→ Instructions to follow
Repeat only these lines, exactly: the first line of the data, the line containing "1. In **LLM", and every line between them. Pictures stay out.
━━ Available data ━━
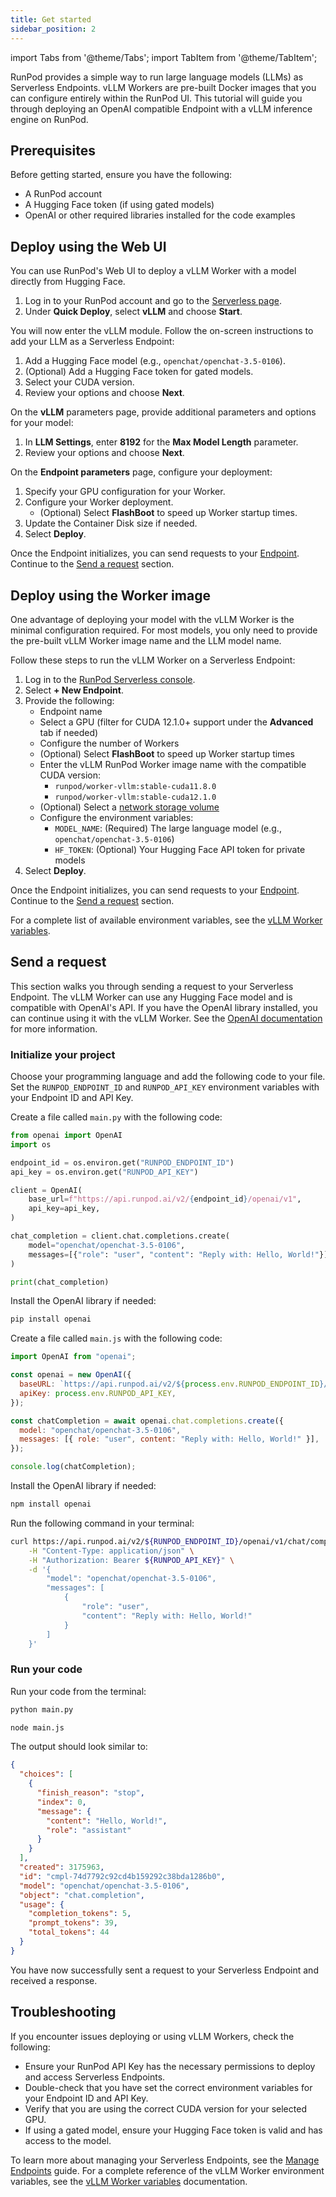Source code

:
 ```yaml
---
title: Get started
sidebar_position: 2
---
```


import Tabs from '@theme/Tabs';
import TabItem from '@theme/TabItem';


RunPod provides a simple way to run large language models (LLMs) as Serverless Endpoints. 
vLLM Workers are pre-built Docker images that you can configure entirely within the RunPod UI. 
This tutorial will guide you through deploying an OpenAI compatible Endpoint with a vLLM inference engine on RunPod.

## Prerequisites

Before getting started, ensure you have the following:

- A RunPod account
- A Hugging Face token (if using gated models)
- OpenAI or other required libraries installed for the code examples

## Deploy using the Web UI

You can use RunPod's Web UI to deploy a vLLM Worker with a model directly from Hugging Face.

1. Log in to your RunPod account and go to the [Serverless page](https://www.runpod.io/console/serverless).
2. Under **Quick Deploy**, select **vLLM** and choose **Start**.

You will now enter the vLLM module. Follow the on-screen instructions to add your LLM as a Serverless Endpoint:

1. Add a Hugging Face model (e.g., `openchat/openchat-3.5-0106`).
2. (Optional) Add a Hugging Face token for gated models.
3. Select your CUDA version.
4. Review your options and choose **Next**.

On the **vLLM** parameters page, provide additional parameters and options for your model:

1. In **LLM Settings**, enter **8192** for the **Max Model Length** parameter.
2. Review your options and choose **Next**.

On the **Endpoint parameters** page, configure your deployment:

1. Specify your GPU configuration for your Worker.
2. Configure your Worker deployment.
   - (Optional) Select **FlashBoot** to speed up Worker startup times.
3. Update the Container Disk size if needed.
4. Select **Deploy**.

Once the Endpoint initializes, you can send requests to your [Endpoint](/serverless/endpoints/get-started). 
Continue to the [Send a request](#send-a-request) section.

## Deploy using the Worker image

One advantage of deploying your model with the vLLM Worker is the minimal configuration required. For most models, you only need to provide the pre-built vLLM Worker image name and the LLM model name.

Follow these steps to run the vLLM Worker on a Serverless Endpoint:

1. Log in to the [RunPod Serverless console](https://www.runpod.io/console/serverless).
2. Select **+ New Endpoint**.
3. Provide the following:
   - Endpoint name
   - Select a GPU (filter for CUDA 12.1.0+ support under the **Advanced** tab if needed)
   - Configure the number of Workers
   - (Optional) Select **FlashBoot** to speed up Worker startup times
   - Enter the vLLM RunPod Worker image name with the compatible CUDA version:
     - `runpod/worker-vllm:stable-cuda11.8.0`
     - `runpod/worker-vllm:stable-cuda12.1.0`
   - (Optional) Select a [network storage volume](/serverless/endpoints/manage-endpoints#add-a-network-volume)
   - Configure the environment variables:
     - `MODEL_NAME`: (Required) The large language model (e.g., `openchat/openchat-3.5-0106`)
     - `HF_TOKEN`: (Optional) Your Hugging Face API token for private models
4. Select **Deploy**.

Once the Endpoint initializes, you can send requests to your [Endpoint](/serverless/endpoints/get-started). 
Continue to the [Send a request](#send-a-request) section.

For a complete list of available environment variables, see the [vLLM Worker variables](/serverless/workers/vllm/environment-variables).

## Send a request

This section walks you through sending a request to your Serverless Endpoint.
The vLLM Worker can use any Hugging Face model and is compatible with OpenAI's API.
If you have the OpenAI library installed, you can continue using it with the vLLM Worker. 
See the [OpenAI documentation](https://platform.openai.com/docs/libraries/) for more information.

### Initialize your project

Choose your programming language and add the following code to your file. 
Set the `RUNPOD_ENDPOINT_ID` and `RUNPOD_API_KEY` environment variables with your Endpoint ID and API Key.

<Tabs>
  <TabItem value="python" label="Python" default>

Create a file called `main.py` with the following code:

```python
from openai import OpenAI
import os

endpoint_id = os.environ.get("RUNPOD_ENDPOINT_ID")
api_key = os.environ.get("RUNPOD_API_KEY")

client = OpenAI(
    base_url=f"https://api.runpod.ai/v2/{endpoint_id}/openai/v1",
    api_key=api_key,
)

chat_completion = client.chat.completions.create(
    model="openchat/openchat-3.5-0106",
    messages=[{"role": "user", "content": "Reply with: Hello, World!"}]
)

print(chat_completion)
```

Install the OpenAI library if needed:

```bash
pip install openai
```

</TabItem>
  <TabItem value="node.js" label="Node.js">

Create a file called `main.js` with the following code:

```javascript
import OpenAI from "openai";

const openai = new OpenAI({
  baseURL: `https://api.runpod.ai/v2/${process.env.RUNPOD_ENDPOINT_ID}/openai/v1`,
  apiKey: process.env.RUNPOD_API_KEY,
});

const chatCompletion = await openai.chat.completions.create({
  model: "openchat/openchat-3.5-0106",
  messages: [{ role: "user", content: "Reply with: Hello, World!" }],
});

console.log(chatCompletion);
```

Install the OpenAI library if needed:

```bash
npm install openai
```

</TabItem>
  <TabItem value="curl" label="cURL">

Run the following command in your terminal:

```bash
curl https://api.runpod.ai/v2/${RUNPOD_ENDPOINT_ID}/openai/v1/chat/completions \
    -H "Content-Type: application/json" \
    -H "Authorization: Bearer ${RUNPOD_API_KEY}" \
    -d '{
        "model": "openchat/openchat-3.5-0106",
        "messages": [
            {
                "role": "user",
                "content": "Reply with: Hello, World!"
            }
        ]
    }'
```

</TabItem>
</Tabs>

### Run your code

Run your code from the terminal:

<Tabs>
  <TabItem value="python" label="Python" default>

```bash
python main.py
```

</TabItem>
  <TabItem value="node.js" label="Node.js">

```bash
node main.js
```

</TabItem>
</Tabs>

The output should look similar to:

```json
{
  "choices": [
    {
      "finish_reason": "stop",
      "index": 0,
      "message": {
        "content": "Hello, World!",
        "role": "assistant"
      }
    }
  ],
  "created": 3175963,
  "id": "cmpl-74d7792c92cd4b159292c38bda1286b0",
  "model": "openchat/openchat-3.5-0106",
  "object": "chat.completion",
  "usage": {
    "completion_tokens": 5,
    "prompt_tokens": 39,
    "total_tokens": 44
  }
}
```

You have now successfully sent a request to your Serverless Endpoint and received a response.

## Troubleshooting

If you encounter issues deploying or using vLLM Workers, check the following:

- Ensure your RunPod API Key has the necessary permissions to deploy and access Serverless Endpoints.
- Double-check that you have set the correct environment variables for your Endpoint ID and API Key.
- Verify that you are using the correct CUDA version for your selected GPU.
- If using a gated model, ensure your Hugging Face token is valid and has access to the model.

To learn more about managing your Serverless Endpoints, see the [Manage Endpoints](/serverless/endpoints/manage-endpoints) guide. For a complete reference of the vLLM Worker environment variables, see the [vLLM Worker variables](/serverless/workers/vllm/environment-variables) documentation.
━━━
→ Expected answer
Source code

:
 ```yaml
---
title: Get started
sidebar_position: 2
---
```


import Tabs from '@theme/Tabs';
import TabItem from '@theme/TabItem';


RunPod provides a simple way to run large language models (LLMs) as Serverless Endpoints. 
vLLM Workers are pre-built Docker images that you can configure entirely within the RunPod UI. 
This tutorial will guide you through deploying an OpenAI compatible Endpoint with a vLLM inference engine on RunPod.

## Prerequisites

Before getting started, ensure you have the following:

- A RunPod account
- A Hugging Face token (if using gated models)
- OpenAI or other required libraries installed for the code examples

## Deploy using the Web UI

You can use RunPod's Web UI to deploy a vLLM Worker with a model directly from Hugging Face.

1. Log in to your RunPod account and go to the [Serverless page](https://www.runpod.io/console/serverless).
2. Under **Quick Deploy**, select **vLLM** and choose **Start**.

You will now enter the vLLM module. Follow the on-screen instructions to add your LLM as a Serverless Endpoint:

1. Add a Hugging Face model (e.g., `openchat/openchat-3.5-0106`).
2. (Optional) Add a Hugging Face token for gated models.
3. Select your CUDA version.
4. Review your options and choose **Next**.

On the **vLLM** parameters page, provide additional parameters and options for your model:

1. In **LLM Settings**, enter **8192** for the **Max Model Length** parameter.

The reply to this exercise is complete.